Container name: ds503-container Port mappings:
docker run -d \
  --name ds503-container \
  -p 3000:22 \
  -p 3001:4040 \
  -p 3002:50070 \
  -p 3003:8080 \
  -p 3004:8081 \
  -v /path/to/your/datasets:/home/ds503/data \
  cs585-ds503-image
Port descriptions:
PortServiceDescription
3000SSHRemote shell access to container
3001Spark JobsSpark job monitoring
3002NameNode UIHDFS file browser and cluster status
3003Spark MasterSpark master node interface
3004Spark WorkerSpark worker node interface
Volume mount:
  • Container path: /home/ds503/data
  • Local path: Update this to your dataset directory (e.g., D:\DATA_SCIENCE_2025\semester2\bdm_data\project1_resources\dataset_generation\my_output_full)
Ensure your local dataset directory contains CircleNetPage.csv, Follows.csv, and ActivityLog.csv before mounting.

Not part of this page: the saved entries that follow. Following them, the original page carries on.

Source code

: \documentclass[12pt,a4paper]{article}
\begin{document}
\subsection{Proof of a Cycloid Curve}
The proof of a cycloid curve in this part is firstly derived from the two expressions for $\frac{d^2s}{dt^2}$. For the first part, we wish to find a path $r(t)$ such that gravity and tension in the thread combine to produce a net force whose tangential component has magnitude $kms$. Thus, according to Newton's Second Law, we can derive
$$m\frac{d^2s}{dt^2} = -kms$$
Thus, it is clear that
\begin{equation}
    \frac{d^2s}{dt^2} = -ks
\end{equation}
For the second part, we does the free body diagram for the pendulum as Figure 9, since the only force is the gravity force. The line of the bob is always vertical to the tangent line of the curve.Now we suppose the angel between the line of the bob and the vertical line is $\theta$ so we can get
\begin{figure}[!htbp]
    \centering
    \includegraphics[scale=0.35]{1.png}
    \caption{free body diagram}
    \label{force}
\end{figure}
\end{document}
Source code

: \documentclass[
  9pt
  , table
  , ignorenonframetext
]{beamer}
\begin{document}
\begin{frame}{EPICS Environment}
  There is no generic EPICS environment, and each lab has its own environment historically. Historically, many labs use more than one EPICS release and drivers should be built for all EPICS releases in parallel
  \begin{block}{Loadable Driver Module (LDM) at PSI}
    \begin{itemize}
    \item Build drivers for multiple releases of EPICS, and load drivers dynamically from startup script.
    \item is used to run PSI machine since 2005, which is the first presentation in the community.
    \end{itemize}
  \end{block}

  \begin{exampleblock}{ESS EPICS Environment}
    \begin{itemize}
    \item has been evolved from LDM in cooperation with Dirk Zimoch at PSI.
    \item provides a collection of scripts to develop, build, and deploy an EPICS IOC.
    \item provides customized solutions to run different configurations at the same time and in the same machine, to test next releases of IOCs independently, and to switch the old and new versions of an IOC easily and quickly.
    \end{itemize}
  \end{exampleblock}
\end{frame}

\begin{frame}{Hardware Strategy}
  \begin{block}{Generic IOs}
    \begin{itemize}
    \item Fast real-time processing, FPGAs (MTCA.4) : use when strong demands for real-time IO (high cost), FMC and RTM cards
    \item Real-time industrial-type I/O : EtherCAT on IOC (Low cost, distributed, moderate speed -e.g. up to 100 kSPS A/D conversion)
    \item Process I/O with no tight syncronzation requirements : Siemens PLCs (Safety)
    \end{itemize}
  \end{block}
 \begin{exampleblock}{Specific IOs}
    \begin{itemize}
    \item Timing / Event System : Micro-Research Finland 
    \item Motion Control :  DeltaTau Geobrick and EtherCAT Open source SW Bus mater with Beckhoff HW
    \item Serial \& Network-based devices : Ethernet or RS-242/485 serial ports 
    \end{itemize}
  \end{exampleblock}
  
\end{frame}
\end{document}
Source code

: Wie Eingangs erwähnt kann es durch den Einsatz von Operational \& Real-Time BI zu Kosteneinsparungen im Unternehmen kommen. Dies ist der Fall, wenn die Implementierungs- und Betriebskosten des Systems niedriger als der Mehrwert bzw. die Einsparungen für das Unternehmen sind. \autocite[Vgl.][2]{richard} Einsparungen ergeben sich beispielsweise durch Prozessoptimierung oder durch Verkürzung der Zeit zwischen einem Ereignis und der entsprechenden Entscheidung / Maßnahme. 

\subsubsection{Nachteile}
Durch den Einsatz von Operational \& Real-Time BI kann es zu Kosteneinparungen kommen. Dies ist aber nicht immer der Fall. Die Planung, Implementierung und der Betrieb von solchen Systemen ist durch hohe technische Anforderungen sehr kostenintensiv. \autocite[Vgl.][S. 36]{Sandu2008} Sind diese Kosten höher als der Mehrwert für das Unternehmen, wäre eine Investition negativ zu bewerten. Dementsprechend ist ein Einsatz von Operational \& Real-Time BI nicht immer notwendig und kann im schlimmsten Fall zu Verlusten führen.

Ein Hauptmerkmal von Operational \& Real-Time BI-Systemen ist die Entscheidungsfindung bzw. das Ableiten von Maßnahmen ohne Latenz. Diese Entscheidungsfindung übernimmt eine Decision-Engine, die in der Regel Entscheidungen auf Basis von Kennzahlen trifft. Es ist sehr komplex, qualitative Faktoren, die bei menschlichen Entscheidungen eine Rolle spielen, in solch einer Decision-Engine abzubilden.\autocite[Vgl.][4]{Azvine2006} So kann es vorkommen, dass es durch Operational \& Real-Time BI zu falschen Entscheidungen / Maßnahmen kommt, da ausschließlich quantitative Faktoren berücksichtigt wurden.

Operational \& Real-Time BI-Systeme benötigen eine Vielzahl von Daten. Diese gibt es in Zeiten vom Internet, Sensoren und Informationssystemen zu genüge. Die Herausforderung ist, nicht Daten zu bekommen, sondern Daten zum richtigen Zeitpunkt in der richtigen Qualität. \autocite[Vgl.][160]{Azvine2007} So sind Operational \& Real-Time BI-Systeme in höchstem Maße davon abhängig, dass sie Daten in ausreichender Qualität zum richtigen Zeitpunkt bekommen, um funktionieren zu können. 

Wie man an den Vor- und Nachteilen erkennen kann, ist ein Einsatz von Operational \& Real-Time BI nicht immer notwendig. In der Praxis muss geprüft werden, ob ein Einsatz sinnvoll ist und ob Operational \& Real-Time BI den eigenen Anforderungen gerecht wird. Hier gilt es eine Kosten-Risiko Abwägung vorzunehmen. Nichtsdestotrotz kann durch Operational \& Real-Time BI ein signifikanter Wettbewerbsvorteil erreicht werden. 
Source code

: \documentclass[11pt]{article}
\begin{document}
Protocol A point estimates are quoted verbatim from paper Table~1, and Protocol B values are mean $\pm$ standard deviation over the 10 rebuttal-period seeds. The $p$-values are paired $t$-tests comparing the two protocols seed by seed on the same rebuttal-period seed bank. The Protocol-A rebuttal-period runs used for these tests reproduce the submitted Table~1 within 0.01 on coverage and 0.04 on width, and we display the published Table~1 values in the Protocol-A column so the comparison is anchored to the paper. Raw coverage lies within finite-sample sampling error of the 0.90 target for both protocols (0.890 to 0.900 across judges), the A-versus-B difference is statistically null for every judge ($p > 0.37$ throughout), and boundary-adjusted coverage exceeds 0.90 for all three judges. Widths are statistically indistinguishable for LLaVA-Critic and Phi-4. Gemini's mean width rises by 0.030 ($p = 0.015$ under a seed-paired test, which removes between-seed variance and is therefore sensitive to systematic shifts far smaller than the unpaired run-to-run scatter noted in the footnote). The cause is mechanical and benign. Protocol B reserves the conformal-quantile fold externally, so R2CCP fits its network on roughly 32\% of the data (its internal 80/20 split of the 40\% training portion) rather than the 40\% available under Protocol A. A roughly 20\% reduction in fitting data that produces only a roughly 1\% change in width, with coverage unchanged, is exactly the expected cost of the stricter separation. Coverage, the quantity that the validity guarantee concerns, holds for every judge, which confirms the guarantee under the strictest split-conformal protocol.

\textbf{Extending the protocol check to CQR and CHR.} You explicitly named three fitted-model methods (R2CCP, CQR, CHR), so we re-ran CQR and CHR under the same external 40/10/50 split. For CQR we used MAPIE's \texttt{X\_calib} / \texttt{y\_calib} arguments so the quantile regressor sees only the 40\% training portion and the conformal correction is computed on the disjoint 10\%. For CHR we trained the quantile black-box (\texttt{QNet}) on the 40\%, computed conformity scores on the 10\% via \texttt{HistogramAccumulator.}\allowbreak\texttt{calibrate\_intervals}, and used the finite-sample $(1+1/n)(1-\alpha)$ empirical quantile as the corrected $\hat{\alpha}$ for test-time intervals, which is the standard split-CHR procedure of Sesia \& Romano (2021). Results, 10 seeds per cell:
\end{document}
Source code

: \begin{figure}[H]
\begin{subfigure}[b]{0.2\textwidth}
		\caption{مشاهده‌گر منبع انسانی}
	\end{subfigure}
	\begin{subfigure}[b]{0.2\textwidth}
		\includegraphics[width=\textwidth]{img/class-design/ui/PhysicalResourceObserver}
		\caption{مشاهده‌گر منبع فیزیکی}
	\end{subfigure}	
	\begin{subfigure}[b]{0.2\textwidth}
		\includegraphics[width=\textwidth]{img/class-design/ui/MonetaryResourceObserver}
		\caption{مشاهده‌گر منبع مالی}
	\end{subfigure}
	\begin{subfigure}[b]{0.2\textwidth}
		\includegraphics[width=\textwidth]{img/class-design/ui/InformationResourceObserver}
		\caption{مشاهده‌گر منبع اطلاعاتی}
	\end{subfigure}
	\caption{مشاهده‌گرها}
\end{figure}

Verify container is running

docker ps
You should see ds503-container in the list with all ports mapped correctly.

Step 2: Connect to the container

Connect via SSH using the configured port:
ssh -p 3000 ds503@localhost
Default credentials:
  • Username: ds503
  • Password: ds503
If you’re on Windows and using PuTTY, enter localhost as the hostname and 3000 as the port.
Once connected, you’ll see your container’s shell prompt:
➜  ~ 

Step 3: Start the Hadoop cluster

Start all Hadoop services (NameNode, DataNode, ResourceManager, NodeManager):
hadoop/sbin/start-all.sh
You should see output indicating services are starting:
Starting namenodes on [localhost]
Starting datanodes
Starting secondary namenodes
Starting resourcemanager
Starting nodemanagers

Verify the cluster is running

From inside the container:
hdfs dfs -ls /
You should see default directories:
Found 2 items
drwxrwxrwt   - root supergroup          0 /tmp
drwxr-xr-x   - ds503 supergroup         0 /user
From your local machine: Test the NameNode Web UI connection:
Test-NetConnection -ComputerName localhost -Port 3002
Open your browser and visit the NameNode Web UI:
http://localhost:3002/
Bookmark http://localhost:3002/explorer.html#/ - this is the HDFS file browser you’ll use frequently.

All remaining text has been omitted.